Techniques of Water Management
Of course, we certainly knew the technique of water management since ancient times. There is a reference in the previous article of this series on the temples of five elements. The reference to water in it and many other evidences are before us to show that we had the knowledge of water management since ages. We find verses ragarding water management in RigVed and SamVed. Mukund Dharashivkar of Dhule (Maharashtra) has done sizeable and insightful writing on this. He has also mentioned GG Joshi regarding the ancient water management. Joshi, who was a senior engineer in Tarapur, had a deep knowledge of the ancient science.
SthapatyaVed (Ved of Architecture) is considered a sub-Ved of Atharvaved. Some of its copies are found in the libraries in Europe.
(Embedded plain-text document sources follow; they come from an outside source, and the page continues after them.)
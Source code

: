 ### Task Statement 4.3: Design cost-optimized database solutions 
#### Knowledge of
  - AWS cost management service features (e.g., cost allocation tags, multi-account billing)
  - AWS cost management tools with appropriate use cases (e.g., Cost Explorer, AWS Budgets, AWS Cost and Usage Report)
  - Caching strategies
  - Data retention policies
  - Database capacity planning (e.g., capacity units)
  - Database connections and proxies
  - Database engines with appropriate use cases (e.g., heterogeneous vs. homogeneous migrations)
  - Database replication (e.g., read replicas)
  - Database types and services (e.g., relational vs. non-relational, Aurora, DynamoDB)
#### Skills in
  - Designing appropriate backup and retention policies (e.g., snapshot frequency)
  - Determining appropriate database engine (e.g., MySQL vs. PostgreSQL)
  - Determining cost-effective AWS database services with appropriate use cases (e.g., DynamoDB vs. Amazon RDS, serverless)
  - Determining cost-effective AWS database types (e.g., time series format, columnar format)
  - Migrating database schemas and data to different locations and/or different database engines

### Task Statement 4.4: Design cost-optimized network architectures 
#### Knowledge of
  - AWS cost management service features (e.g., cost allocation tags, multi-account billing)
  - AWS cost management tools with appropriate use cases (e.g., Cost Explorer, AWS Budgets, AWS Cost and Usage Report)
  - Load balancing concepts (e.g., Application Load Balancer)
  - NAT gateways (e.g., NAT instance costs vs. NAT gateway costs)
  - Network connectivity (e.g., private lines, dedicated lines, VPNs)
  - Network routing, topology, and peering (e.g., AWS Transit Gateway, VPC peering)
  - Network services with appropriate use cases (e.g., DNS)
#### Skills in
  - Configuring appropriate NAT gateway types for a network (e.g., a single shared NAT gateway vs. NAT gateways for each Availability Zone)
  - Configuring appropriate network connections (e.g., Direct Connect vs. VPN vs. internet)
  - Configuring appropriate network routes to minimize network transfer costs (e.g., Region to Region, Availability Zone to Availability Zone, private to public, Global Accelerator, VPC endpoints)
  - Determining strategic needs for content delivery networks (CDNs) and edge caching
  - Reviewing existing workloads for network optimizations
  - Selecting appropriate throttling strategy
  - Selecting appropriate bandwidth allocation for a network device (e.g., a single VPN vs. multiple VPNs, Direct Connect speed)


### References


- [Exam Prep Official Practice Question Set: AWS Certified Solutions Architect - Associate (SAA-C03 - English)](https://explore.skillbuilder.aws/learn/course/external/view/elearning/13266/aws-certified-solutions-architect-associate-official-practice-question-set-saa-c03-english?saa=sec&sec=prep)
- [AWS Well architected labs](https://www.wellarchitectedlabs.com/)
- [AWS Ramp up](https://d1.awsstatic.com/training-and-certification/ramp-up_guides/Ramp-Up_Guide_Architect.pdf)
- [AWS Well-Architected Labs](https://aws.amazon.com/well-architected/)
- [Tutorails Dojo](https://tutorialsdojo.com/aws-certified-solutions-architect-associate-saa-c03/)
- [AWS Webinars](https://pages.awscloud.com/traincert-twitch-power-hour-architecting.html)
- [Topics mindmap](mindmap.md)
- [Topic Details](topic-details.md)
Its annexure describes comprehensively the procedure of creating ponds (Tadag Vidhi).
Mukund Dharashivkar has also mentioned another book the title of which is not available unfortunately. Since its final page is also absent, it is not known who has written it. This book starts with the line ‘Ath Jalashaya Prabhyate’ (Starts with water body) and describes in detail the procedure to build ponds by erecting walls. This book is 2800 years old.
Ample and detailed information on the storage of water, its distribution, prediction of the rainfall, creation of pond etc. has been given in the books like Krishi Parashar, Kashyap Krishi Sukta, Sahadev Bhadali written in 6th century.
In Narad Shilpshastra and Bhrugu Shilpshastra, one finds deep elaboration on topics like sea forts, forts in rivers for storage of water, its distribution and draining of water. Bhrugu Shilpshastra gives ten characteristics of water, but Parashar Muni has said that the water has 19 characteristics.
The prominent work of Varahmihir was the encyclopaedia named Brihatsamhita that he authored. This encyclopaedia has the chapter number 54 titled udkargal (storage of water). The information that Varahmihir gives in this chapter having 125 shlokas is amazing and really astounding. The shlokas that pertain to how to find groundwater sources have left us surprised even today. While finding the groundwater, Varahmihir has emphasised on mainly three observations. They include the trees available in the area, ant-hills nears the trees, the direction of the ant-hills and the animals living there and the colour, texture and taste of the earth! He says that the groundwater can be found with certainty with the help of these observations. Please remember, Varahmihir made this strong statement more than 1500 years ago when no modern equipment existed!
This means that we had the technology of the importance of water, finding water and management of water. We were utilising it effectively for thousands of years. And that is why our country was sujalam-sufalam in true sense!